### PROBLEM TO SOLVE
Among the entries below, tally the lines that include "ModuleName", and give the number alone.

### EXTRACTED RECORDS
+--

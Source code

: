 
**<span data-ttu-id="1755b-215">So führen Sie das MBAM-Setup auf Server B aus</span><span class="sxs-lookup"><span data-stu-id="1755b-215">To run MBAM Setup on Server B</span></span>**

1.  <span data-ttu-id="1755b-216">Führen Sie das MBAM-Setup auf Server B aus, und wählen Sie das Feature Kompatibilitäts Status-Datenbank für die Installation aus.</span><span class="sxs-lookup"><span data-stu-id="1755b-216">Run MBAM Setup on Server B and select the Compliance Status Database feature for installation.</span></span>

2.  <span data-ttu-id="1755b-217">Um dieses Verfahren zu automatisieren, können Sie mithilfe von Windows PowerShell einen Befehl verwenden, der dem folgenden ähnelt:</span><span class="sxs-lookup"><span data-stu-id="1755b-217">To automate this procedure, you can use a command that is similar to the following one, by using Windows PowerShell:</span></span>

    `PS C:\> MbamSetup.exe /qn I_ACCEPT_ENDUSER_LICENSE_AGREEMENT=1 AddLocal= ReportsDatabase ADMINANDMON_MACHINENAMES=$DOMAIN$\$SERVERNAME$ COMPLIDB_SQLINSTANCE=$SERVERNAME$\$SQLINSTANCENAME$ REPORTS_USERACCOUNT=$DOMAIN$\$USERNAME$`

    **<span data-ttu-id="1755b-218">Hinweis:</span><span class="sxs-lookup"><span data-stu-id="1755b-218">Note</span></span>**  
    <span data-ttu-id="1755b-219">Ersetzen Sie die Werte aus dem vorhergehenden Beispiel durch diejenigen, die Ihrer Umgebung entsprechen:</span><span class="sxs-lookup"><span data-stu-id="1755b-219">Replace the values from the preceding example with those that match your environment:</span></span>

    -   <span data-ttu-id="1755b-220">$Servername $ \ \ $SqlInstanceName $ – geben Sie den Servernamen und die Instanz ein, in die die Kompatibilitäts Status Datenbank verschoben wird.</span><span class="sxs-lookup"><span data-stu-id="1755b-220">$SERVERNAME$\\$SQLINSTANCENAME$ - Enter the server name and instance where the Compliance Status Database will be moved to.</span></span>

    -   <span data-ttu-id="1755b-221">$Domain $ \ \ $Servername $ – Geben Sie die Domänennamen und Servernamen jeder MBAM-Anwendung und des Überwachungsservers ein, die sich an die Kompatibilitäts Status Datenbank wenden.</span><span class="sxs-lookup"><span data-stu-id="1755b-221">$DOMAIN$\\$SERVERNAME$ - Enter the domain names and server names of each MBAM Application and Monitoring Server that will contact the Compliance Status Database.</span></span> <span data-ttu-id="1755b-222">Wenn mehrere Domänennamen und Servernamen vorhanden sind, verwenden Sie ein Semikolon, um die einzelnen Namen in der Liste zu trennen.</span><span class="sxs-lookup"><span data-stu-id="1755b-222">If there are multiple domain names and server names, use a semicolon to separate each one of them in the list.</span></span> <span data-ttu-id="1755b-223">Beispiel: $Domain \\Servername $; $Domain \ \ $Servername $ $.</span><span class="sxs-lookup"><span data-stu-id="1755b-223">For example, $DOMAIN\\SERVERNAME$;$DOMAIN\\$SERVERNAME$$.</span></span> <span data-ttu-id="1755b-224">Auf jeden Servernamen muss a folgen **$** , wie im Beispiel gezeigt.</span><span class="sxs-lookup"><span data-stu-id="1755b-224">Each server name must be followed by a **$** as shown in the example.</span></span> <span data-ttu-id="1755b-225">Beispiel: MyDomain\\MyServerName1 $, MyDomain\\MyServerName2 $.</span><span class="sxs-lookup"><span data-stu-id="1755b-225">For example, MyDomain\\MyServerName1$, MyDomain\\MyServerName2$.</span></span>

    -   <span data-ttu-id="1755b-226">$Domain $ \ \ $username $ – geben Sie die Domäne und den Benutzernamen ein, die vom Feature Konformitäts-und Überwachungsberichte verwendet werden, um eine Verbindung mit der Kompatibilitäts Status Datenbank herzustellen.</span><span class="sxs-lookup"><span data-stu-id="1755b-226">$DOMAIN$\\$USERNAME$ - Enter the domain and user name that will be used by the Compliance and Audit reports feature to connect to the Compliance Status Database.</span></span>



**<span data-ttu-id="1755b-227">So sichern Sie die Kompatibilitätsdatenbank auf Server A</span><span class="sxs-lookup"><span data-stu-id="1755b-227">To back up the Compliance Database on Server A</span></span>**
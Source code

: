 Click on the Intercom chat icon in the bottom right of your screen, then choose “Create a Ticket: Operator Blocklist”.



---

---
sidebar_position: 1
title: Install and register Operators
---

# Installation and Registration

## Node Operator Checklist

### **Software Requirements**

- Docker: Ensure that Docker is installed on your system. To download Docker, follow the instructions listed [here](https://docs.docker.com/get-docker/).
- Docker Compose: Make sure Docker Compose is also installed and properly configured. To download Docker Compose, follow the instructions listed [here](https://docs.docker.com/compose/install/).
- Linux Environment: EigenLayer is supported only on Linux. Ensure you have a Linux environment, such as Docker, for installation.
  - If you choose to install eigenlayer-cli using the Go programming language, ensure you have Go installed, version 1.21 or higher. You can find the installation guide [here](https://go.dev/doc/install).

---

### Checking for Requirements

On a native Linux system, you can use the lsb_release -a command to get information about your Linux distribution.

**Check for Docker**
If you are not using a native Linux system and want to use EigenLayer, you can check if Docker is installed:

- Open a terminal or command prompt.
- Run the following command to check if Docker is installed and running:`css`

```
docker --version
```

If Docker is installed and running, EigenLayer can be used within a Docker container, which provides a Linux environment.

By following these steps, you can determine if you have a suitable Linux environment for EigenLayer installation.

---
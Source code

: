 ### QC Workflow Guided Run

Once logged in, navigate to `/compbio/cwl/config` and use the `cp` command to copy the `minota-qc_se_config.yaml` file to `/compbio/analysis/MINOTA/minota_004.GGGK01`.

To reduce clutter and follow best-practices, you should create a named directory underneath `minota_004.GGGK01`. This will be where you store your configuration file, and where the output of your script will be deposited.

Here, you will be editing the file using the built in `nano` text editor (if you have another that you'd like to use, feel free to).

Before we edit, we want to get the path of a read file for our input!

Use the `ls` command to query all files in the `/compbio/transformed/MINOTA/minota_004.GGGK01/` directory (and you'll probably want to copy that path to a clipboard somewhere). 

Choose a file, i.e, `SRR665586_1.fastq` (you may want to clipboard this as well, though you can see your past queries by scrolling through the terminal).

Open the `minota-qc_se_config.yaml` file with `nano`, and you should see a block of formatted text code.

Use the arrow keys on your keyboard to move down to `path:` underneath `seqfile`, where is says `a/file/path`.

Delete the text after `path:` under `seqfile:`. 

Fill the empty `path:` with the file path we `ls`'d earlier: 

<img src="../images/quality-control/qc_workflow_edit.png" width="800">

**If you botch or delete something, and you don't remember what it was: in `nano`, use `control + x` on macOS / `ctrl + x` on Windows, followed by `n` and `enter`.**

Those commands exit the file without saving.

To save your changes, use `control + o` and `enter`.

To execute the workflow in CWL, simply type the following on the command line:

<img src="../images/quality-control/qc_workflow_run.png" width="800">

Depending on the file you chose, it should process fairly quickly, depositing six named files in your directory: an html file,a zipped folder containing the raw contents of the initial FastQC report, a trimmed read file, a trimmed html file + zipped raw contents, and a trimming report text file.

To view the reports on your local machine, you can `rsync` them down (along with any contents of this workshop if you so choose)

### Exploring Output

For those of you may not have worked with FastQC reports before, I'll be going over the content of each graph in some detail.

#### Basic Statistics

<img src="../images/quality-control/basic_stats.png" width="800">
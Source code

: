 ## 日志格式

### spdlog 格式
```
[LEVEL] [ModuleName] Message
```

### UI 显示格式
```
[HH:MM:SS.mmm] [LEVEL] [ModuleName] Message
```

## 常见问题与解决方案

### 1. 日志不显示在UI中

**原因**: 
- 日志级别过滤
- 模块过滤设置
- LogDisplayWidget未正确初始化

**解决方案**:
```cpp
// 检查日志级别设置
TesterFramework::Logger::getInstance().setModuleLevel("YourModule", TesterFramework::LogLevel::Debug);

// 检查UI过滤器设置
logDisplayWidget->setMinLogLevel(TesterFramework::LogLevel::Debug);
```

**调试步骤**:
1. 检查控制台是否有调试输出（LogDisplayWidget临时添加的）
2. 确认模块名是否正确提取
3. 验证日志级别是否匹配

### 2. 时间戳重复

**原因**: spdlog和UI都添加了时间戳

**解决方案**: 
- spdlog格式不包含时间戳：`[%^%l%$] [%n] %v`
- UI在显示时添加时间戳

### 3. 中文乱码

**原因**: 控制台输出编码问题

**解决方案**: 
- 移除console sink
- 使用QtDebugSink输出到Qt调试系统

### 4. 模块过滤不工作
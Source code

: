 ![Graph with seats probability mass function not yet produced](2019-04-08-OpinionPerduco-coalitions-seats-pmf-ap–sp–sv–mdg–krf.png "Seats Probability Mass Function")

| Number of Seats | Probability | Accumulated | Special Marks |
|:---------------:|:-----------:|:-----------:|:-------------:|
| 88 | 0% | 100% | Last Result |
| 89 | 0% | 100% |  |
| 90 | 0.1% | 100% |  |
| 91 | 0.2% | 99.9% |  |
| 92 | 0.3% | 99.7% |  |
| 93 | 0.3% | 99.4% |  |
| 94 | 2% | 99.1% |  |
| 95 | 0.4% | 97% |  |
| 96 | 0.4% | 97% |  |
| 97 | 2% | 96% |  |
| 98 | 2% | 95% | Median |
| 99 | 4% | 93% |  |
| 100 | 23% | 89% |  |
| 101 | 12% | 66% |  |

+--

### EXPECTED ANSWER
2